╭─ STORED DATA

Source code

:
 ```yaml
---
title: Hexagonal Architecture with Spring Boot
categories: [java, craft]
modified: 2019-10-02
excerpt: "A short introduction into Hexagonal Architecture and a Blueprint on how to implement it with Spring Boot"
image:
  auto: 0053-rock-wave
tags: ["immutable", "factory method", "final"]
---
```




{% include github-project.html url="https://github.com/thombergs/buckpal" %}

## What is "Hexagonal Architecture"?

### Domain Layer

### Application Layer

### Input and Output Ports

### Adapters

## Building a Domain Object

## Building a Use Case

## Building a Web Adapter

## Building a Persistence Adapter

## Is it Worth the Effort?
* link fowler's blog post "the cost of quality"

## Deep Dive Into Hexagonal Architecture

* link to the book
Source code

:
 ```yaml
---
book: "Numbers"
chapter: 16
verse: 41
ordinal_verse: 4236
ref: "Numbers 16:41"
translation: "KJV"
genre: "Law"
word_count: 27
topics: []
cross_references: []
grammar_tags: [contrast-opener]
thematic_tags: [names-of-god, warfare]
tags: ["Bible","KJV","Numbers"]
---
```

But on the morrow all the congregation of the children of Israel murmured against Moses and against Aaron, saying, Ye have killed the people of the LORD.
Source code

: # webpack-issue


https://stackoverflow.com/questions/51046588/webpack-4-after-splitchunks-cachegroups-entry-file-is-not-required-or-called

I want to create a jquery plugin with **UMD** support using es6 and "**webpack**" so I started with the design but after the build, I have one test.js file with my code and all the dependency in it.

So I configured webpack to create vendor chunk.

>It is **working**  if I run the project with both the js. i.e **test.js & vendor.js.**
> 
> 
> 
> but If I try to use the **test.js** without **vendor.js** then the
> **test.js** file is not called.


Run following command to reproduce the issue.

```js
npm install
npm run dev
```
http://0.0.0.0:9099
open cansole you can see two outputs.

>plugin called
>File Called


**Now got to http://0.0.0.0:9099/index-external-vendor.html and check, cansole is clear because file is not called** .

╰─

_WORK TO BE COMPLETED_
Scan the lines above for the word "Building", then copy each line that has it.

_RESPONSE AREA_
## Building a Domain Object
## Building a Use Case
## Building a Web Adapter
## Building a Persistence Adapter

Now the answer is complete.